Task instructions:
Which lines of the data contain the string "было"? Copy every one.
--- START ---
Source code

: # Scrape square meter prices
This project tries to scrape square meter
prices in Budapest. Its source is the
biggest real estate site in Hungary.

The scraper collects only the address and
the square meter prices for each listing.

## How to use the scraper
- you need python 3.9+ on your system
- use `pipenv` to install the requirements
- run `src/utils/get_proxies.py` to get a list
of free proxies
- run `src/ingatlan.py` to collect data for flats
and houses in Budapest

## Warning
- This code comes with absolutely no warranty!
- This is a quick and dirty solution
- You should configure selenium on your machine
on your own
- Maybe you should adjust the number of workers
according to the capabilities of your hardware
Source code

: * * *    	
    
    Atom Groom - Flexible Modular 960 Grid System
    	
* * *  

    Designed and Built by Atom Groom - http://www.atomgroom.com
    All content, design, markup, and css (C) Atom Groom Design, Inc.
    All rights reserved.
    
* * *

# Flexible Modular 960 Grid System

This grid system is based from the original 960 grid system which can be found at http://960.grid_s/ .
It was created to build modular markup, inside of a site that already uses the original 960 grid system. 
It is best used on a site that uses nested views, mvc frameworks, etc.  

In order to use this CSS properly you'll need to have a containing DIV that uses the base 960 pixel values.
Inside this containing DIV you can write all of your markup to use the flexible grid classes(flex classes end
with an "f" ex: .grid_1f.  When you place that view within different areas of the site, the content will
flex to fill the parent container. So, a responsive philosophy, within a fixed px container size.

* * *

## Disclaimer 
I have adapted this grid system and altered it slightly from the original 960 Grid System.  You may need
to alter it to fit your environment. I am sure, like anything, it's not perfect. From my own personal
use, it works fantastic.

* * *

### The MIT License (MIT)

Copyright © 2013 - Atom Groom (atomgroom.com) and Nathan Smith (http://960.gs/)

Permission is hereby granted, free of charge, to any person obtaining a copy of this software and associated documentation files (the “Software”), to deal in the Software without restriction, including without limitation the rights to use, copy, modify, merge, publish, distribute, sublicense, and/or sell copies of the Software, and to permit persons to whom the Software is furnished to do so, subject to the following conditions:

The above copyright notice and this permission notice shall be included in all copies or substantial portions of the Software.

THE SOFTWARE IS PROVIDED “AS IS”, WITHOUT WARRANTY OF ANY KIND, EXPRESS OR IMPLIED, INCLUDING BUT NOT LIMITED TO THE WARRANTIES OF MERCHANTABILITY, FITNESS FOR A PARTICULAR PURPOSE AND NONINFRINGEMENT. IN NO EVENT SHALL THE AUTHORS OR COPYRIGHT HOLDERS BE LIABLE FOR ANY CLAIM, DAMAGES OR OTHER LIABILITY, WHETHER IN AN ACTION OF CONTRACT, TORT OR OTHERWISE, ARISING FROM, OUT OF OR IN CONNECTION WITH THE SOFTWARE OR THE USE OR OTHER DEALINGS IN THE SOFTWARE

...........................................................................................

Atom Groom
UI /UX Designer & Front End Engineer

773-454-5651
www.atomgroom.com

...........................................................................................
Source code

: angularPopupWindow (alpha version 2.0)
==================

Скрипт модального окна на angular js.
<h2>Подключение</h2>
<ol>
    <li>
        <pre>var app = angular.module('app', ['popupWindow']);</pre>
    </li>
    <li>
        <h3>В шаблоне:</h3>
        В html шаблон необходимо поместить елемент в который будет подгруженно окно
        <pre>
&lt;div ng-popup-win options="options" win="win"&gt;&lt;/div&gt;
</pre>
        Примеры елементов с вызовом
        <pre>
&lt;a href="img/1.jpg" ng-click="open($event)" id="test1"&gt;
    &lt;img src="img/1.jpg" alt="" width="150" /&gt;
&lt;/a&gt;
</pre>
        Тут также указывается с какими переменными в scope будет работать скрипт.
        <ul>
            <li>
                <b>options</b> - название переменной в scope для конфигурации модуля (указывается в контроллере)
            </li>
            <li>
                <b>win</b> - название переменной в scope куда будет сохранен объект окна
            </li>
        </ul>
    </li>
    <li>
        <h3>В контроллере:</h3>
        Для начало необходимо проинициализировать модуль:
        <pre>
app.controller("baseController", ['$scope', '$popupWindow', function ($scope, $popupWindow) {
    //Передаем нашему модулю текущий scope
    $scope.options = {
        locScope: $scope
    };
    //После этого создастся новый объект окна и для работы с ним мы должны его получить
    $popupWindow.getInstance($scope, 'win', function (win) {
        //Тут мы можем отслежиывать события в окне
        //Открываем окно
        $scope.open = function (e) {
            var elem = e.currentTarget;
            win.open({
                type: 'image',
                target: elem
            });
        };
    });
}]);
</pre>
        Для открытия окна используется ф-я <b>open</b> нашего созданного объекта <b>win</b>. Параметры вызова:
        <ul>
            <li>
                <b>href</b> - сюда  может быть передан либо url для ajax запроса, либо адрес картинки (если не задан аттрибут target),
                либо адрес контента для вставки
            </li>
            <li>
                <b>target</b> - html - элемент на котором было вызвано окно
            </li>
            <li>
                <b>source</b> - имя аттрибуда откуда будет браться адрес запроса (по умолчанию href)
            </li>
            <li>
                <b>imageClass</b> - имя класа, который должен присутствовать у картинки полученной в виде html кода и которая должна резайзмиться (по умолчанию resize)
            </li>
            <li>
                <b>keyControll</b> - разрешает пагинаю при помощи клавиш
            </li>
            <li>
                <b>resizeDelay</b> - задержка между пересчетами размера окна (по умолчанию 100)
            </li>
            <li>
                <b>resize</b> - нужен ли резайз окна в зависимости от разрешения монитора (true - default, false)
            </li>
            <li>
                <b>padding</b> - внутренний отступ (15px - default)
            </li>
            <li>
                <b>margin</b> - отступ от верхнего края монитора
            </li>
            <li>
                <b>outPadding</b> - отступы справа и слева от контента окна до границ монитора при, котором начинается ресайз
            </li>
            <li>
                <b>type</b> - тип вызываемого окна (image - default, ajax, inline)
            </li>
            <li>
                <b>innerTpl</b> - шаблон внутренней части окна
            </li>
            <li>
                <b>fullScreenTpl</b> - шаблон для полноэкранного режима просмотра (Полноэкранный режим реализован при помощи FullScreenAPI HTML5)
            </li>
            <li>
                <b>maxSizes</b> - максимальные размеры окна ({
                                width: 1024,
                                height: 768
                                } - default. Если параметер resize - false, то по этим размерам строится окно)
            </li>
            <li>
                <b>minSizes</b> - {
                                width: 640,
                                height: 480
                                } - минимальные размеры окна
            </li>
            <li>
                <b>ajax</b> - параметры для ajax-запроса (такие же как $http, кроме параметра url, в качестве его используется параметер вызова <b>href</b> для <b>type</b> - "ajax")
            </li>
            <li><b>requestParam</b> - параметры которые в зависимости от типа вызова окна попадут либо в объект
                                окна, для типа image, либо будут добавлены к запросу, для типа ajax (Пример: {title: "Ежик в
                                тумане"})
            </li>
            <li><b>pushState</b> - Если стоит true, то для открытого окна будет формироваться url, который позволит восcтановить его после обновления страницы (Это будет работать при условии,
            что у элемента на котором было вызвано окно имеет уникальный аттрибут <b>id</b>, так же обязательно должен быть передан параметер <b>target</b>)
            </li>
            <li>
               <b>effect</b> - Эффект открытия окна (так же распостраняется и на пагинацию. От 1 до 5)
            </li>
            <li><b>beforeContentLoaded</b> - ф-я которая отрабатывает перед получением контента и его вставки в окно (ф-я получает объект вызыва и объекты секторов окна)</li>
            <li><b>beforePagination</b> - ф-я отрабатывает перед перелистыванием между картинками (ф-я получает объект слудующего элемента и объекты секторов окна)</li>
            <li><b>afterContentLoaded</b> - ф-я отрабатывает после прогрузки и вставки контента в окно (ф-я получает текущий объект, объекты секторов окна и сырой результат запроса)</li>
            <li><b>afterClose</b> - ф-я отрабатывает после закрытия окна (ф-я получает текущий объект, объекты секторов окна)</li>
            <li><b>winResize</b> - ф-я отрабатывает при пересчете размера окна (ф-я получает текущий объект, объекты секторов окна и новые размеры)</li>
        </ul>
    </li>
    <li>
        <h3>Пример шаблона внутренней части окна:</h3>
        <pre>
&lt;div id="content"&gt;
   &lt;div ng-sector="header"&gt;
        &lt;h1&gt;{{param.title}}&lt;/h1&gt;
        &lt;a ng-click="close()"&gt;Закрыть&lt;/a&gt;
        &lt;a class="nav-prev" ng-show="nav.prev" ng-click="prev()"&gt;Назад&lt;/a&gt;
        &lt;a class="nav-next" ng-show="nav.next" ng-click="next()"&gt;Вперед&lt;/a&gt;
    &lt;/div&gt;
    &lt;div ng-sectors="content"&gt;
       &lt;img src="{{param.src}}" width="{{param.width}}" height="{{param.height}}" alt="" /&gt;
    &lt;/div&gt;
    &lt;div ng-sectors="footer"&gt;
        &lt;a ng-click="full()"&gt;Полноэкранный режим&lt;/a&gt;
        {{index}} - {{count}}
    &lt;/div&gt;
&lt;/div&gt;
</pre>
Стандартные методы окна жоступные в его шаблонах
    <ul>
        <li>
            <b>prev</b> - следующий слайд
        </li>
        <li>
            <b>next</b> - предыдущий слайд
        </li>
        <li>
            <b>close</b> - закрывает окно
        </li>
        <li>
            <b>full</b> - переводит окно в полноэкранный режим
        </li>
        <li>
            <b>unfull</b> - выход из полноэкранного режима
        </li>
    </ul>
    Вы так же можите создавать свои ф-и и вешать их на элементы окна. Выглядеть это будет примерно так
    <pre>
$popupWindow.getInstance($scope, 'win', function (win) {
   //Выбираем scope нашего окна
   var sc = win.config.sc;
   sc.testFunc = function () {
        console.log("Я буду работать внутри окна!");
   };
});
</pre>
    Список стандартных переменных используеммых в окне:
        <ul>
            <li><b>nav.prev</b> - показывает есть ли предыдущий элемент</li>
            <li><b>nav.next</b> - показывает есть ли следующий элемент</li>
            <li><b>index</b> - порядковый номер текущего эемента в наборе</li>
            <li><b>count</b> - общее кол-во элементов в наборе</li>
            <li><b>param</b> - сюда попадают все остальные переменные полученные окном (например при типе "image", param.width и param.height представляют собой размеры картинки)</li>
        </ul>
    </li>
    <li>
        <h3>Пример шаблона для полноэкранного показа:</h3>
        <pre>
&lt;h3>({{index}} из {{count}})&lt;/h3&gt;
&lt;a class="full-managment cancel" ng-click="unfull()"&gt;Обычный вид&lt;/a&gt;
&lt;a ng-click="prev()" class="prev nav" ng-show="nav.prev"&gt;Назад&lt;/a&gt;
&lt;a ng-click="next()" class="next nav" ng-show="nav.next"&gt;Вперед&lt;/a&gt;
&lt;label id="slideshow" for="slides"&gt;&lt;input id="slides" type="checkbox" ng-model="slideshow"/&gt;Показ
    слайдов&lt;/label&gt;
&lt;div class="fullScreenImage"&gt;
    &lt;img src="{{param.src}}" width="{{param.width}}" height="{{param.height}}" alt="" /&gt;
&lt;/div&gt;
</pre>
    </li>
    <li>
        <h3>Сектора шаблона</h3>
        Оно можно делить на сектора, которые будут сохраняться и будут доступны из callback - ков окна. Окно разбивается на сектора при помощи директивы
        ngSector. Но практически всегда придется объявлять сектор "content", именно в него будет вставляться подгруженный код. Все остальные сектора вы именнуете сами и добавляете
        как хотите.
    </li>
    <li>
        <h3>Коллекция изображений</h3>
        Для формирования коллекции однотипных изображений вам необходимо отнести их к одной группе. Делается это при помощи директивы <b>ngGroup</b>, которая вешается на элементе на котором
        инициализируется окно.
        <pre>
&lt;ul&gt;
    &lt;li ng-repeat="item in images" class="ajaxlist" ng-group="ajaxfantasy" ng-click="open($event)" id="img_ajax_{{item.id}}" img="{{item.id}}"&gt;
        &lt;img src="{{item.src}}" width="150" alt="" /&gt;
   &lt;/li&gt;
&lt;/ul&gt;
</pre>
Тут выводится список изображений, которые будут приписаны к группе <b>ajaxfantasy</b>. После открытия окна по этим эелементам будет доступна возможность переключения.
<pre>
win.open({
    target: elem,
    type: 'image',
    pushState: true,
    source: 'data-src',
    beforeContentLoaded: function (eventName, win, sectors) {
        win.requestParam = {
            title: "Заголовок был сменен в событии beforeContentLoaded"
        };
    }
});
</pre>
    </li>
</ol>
--- END ---
Result for this task:
                <b>target</b> - html - элемент на котором было вызвано окно
            что у элемента на котором было вызвано окно имеет уникальный аттрибут <b>id</b>, так же обязательно должен быть передан параметер <b>target</b>)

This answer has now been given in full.